Viewpoint: Convention centers can be opportunities for economic development
By Roger Zampell
A properly conceived convention center district can have enormous economic effects on its host city by creating thousands of jobs and generating millions of dollars in earned income and tax revenues, created by a lively tourism and entertainment-oriented district. The converse is true for poorly conceived convention center districts.
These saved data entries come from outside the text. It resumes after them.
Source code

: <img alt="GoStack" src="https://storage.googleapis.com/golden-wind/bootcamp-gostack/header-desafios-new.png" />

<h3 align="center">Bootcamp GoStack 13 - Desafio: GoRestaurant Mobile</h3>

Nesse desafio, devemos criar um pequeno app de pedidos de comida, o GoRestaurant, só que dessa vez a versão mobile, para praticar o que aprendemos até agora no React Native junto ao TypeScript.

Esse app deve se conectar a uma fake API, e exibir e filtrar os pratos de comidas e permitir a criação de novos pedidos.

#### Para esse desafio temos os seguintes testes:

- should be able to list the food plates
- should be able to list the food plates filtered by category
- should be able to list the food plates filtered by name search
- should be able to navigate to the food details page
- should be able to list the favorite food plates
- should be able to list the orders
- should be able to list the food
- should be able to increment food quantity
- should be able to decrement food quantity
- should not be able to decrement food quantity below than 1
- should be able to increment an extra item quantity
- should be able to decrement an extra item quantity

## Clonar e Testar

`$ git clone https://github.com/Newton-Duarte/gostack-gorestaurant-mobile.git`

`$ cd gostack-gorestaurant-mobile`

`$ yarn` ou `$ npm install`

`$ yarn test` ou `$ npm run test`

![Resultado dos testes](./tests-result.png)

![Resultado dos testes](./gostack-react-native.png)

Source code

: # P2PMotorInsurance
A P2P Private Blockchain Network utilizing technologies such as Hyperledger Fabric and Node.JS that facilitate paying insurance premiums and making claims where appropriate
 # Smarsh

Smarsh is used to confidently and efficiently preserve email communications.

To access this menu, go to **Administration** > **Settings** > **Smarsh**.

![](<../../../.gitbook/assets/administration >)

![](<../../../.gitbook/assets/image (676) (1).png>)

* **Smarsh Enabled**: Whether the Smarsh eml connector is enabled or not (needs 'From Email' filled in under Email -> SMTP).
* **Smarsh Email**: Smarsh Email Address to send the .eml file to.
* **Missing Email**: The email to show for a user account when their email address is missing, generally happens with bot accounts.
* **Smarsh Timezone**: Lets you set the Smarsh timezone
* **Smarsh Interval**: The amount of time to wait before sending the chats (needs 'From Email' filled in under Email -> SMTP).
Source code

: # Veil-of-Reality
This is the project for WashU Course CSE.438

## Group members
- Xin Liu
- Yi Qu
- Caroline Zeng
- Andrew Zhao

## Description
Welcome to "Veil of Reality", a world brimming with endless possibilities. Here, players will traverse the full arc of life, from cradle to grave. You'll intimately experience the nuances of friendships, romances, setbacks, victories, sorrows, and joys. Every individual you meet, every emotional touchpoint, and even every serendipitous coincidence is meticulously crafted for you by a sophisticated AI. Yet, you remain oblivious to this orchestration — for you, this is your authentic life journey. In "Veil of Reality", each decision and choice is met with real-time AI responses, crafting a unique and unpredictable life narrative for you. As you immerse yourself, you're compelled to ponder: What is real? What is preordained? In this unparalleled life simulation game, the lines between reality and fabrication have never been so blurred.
Convention centers are part of a symbiotic web of public and private business that cannot survive without the successful operation of all. The most critical relationship in the web is between the convention center and the headquarters hotel. To capitalize on that relationship in the current investment environment, convention center headquarters hotels require some sort of municipal investment. However, over the years, we’ve heard a lot of the same questions and concerns from stakeholders about public-private partnerships (P3) for hotels construction. The following attempts to answer and clarify some of the major concerns.
How does a hotel P3 work?
We like this definition from a recent article in Urban Land by Sandy Apgar and Tony Canzoneri: “[public-private partnerships] are ventures formed jointly by a government or quasi-governmental organization with one or more privately owned and operated organizations. Their aim is to meet public needs that either partner has identified but neither can meet by acting alone because of insufficient funds or inadequate capabilities. Successful partnerships have four defining characteristics: the partners share responsibility for policy making, but the private partner manages implementation; the partnership uses property that is or will be owned by the government; the partners share in the risks and rewards of the project; and the public agency bases its selection of private partners mainly on qualifications rather than price.”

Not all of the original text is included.